I was supposed to visit the two terminated hosts and pick up their Forest Service gear.  But considering that they will both be here through the weekend I figured it didn’t need doing right then.  So, I did a little filing, made a few phone calls chatted with Boss’ boss’ boss about our volunteer meeting on Wednesday.  He seemed particularly pleased with the way the meeting went and it’s nice to  have a happy boss.


Waves at the mouth of the Umpqua River!

Peg had stayed home to do the laundry, but as it turned out after a restless night for her she took a nap in the morning and the laundry will get done another day.  So we hoped in the car to get out and see some more of the countryside seeing as the sun had come out and the temps were in the low 50’s.


The Umpqua mouth often seems to be turbulent.

We’ve been looking for a road that would take us to Siltcoos lake.  Recently I saw a road named County Line road, so we thought we’d try that one out. (without having looked it up on Google.

So, a few miles down the road we turned onto the so identified road and after about 50 feet came screeching (well, not literally) to a halt.  It turns out that County Line road after the first bend to the right there is no road:  just a metal gate and what looks like a horse patch.  Ok.  What’d plan B?


A view of Elbow Lake


Another from Elbow Lake.
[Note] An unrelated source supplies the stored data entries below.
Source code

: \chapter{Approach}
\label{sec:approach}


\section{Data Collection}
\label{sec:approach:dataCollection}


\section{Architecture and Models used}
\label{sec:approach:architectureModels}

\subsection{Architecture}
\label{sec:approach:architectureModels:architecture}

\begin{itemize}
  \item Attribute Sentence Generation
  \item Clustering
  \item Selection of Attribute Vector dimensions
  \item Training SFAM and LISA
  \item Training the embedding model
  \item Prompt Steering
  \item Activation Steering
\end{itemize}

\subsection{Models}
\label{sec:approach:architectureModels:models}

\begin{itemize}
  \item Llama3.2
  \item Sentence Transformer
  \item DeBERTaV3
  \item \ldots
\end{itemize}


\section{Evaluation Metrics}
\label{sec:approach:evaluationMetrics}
One of the intriguing aspects of this lake is that the water is almost always dead still and beautifully reflective!

We decided to take a ride up Oregon 38 — it runs along the Umpqua River.  We found ourselves in a little fog — you just never know where that will happen.  It can be sunny one minute with little or no clouds in the sky and all of a sudden the sky is gone and there’s fog.
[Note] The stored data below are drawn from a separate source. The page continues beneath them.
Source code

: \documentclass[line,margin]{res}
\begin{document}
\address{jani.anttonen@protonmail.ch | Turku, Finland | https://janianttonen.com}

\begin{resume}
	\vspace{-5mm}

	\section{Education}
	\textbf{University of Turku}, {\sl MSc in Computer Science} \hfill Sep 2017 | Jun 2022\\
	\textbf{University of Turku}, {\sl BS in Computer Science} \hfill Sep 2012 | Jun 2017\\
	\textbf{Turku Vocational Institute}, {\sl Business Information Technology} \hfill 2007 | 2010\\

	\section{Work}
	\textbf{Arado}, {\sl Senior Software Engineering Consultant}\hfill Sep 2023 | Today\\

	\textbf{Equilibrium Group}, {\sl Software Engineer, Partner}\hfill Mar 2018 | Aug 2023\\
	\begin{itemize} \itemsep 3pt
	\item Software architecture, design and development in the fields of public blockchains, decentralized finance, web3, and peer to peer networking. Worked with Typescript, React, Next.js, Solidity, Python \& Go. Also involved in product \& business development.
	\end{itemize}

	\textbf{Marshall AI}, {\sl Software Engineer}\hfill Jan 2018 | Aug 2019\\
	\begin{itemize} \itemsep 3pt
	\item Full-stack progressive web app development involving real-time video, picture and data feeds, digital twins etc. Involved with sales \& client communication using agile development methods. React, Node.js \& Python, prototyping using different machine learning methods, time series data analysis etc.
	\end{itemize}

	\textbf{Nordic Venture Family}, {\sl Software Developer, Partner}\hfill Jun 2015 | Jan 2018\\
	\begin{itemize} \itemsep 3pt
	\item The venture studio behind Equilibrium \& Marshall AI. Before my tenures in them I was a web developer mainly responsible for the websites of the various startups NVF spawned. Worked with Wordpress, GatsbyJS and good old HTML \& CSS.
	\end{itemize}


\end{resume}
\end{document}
Cows feeding in the valley — and one watching ME!

They (ODOT) are working on a tunnel down the road so it’s closed for four nights each week — Given the sparsity of roads I really wonder how locals plan for some of the road closings around here.  Oregon does have ODOT information venues but I did not notice that closing on any of them.  We weren’t inconvenienced but a vacationing traveler might very well have been.
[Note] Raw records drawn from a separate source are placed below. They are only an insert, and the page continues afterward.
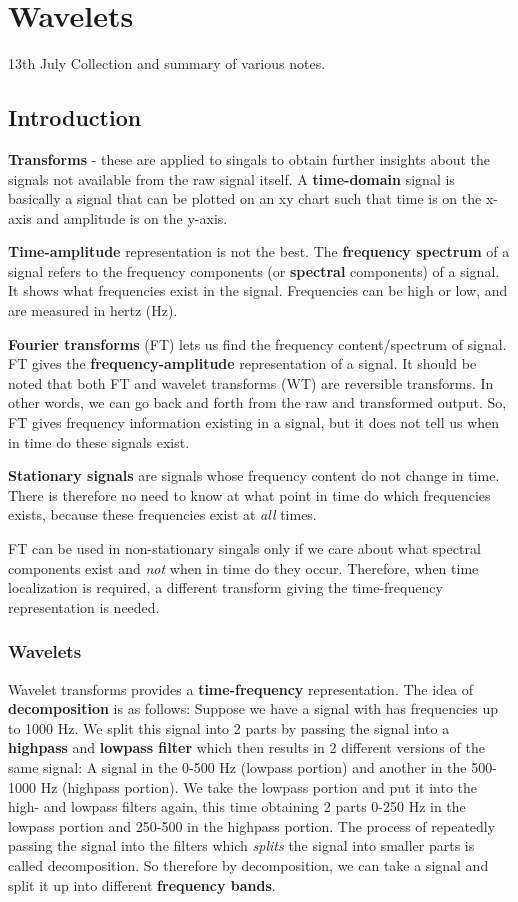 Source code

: \documentclass{article}
\begin{document}
	\section{Wavelets}
	13th July
	Collection and summary of various notes.
	\subsection{Introduction}
		
		\textbf{Transforms} - these are applied to singals to obtain further insights about the signals not available from the raw signal itself. A \textbf{time-domain} signal is basically a signal that can be plotted on an xy chart such that time is on the x-axis and amplitude is on the y-axis.
		
		\textbf{Time-amplitude} representation is not the best.
		The \textbf{frequency spectrum} of a signal refers to the frequency components (or \textbf{spectral} components) of a signal. It shows what frequencies exist in the signal. Frequencies can be high or low, and are measured in hertz (Hz).
		
		\textbf{Fourier transforms} (FT) lets us find the frequency content/spectrum of signal. FT gives the \textbf{frequency-amplitude} representation of a signal. 
		It should be noted that both FT and wavelet transforms (WT) are reversible transforms. In other words, we can go back and forth from the raw and transformed output. So, FT gives frequency information existing in a signal, but it does not tell us when in time do these signals exist. 
		
		\textbf{Stationary signals} are signals whose frequency content do not change in time. There is therefore no need to know at what point in time do which frequencies exists, because these frequencies exist at \textit{all} times.
		
		FT can be used in non-stationary singals only if we care about what spectral components exist and \textit{not} when in time do they occur. Therefore, when time localization is required, a different transform giving the time-frequency representation is needed.
		\subsubsection{Wavelets}
		Wavelet transforms provides a \textbf{time-frequency} representation. The idea of \textbf{decomposition} is as follows: Suppose we have a signal with has frequencies up to 1000 Hz. We split this signal into 2 parts by passing the signal into a \textbf{highpass} and \textbf{lowpass filter} which then results in 2 different versions of the same signal: A signal in the 0-500 Hz (lowpass portion) and another in the 500-1000 Hz (highpass portion). We take the lowpass portion and put it into the high- and lowpass filters again, this time obtaining 2 parts 0-250 Hz in the lowpass portion and 250-500 in the highpass portion. The process of repeatedly passing the signal into the filters which \textit{splits} the signal into smaller parts is called decomposition. So therefore by decomposition, we can take a signal and split it up into different \textbf{frequency bands}.
		
\end{document}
Such a lovely, lush, green valley! (and it’s only February)

Route 38 runs along the Umpqua River — a much larger river than the Siuslaw which empties into the ocean at Florence.  The Umpqua passes through Reedsport — about 1/4 mile from   the Dunes Area Visitor’s Center.


A pano of the Umpqua Valley

About 4 miles East of Reedsport is an Elk viewing area — we’ve been there before and didn’t stop today.  But we continued along the valley just enjoying the rich farmland and the fog.   I’ve said it a few times already but I just don’t get tired of the fog here.  In Milwaukee when we got fog it always seemed to be SO foggy that you could barely get anything done.  Here there is much more frequent fog but it has thus far rarely been as dense.  The result is more eeriness, and more peekaboo trees, and glimpses into the unknown.

Again we found the sheep to be as numerous as cows, or mores.  Once again — there aren’t a lot of sheep raised in Wisconsin and the change is nice to see:  little white critters grazing in a field instead of big bovines.  I don’t know — it’s just ‘nice.’


Umpqua Reflections

We’ll get out some more as spring takes hold.  There aren’t many roads here but they surely do hug along edge of the valley slope, rarely abrupt walls.  Following the terrain as they do they often twist  and turn their way up in elevation.  With flat bottoms most of these valleys  seem ripe for spring flooding. We saw enough evidence of that today, the valley bottoms were soggy to be sure and most of the cows (there were some dairy and some beef farms) were being kept indoors for their safety and well being.  I’m thinking that cows may not be smart enough to stay out of the mud.

I liked that last shot a lot.  I took it on the way INTO work this morning.  The river was incredibly still.  After the last week and a half of almost constant rain the water had nearly returned to it’s normal blue aspect — rather than the rain muddied brown of recent days.  Another surprising thing to me has been that for all of the high winds that we get — the lakes and rivers often seem to be so calm — almost mirror smooth.

Ok — that’s it for today.  Thanks for stopping by, I’ll talk with you tomorrow.